- DATASET EXCERPTS
++++++++++++++++++++

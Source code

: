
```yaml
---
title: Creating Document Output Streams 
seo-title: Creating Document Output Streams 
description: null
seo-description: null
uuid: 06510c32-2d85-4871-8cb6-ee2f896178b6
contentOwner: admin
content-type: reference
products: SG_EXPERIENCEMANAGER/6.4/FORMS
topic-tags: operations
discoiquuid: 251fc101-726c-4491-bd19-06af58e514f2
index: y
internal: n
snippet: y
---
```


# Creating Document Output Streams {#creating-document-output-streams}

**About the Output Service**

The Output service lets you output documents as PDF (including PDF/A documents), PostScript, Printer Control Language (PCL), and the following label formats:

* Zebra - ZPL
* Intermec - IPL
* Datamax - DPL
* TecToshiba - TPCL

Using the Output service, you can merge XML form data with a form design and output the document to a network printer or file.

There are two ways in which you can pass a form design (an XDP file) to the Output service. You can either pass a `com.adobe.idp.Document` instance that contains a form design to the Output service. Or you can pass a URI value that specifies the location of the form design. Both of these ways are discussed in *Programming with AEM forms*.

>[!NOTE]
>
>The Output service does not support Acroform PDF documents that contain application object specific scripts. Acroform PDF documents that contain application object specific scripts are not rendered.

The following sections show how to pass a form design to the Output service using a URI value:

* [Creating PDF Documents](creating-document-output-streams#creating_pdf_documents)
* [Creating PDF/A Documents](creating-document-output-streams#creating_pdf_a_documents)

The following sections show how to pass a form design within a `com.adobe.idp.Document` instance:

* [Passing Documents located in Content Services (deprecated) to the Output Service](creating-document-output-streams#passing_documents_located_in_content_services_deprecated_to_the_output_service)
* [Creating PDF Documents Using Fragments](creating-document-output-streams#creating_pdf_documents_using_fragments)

++++++++++++++++++++

- WHAT IS REQUIRED
Determine how many lines in the data contain the string "title", and give the number only.

- ANSWER TO THE PROBLEM
2